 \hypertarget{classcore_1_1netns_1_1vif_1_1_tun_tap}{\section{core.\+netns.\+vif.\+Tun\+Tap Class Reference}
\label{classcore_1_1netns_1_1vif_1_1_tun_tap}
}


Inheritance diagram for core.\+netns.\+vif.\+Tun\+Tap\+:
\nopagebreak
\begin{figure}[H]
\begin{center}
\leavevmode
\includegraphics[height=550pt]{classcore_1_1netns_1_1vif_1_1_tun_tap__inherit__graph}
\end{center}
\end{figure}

* * *

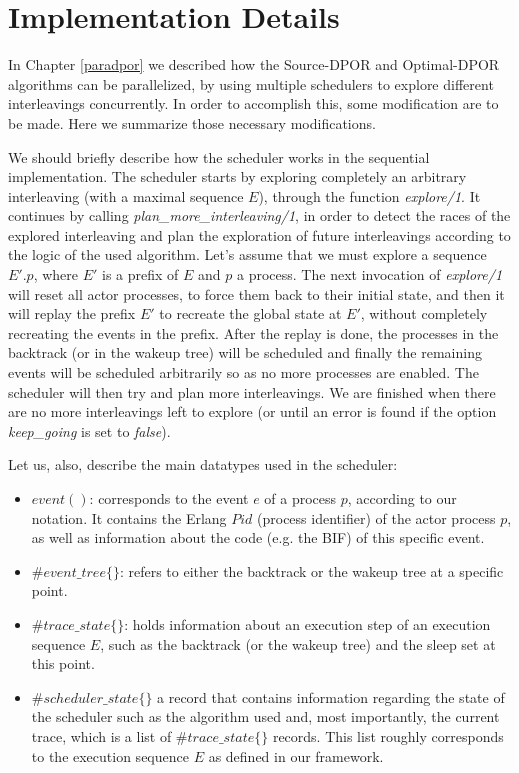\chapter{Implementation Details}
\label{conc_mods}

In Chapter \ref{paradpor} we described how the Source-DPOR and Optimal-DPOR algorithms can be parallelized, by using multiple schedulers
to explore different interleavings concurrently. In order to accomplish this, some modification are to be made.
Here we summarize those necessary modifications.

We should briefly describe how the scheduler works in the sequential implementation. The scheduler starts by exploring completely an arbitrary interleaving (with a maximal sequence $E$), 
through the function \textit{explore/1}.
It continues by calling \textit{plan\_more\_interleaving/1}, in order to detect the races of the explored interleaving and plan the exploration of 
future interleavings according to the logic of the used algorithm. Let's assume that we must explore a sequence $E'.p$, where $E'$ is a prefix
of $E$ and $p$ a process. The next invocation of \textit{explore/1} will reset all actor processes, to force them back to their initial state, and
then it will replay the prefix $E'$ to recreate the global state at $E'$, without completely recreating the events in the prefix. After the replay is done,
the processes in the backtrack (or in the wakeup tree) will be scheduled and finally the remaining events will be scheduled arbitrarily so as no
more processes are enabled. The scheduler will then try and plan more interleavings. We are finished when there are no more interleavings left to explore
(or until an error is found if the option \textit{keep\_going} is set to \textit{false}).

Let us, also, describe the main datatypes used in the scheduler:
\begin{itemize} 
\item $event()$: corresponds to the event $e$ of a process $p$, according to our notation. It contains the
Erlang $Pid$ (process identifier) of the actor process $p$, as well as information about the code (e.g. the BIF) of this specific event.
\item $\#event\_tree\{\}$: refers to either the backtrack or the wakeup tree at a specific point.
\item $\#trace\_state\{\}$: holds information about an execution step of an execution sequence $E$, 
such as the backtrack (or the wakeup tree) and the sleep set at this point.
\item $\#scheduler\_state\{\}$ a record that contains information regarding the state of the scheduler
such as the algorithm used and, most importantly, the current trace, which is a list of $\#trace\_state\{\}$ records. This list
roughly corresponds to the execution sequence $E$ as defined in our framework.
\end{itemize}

WORK ITEM
Taking the lines above, repeat exactly those from the line that contains "(or until an" through the line that contains "It contains the", and both of those lines as well. Include nothing else.

RESPONSE
(or until an error is found if the option \textit{keep\_going} is set to \textit{false}).

Let us, also, describe the main datatypes used in the scheduler:
\begin{itemize} 
\item $event()$: corresponds to the event $e$ of a process $p$, according to our notation. It contains the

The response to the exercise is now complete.